### THE DATA

···

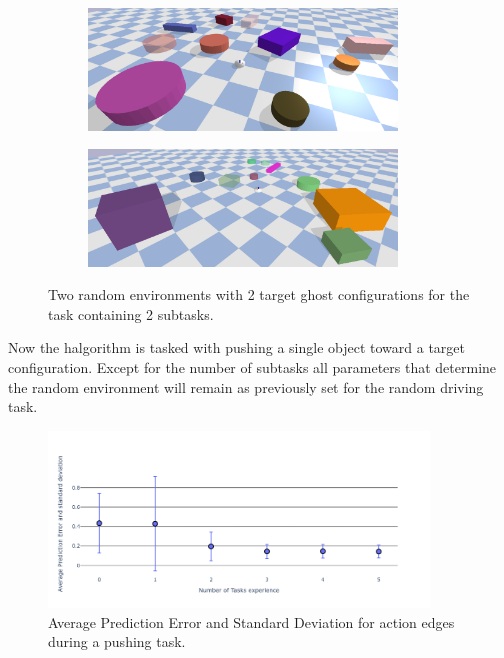 \begin{figure}[H]
    \centering
    \begin{subfigure}{\textwidth}
    \centering
    \includegraphics[width=0.9\textwidth]{figures/results/random_1}
    \end{subfigure}

    \vspace{0.2cm}
    \begin{subfigure}{\textwidth}
    \centering
    \includegraphics[width=0.9\textwidth]{figures/results/random_2}
    \end{subfigure}
    \caption{Two random environments with 2 target ghost configurations for the task containing 2 subtasks.}%
    \label{fig:random_environnment}
\end{figure}


Now the \ac{halgorithm} is tasked with pushing a single object toward a target configuration. Except for the number of subtasks all parameters that determine the random environment will remain as previously set for the random driving task.\bs

\begin{figure}[H]
    \centering
    \includegraphics[width=0.9\textwidth]{figures/results/random_pe_push_kgraph}
    \caption{Average Prediction Error and Standard Deviation for action edges during a pushing task.}%
    \label{fig:rand_push_full_pred}
\end{figure}

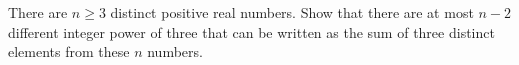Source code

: There are $n \ge 3$ distinct positive real numbers. Show that there are at most $n-2$ different integer power of three that can be written as the sum of three distinct elements from these $n$ numbers.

···

### DIRECTIONS
Pick every line of the data that includes the string "pushing".

### PROBLEM SOLUTION
Now the \ac{halgorithm} is tasked with pushing a single object toward a target configuration. Except for the number of subtasks all parameters that determine the random environment will remain as previously set for the random driving task.\bs
    \caption{Average Prediction Error and Standard Deviation for action edges during a pushing task.}%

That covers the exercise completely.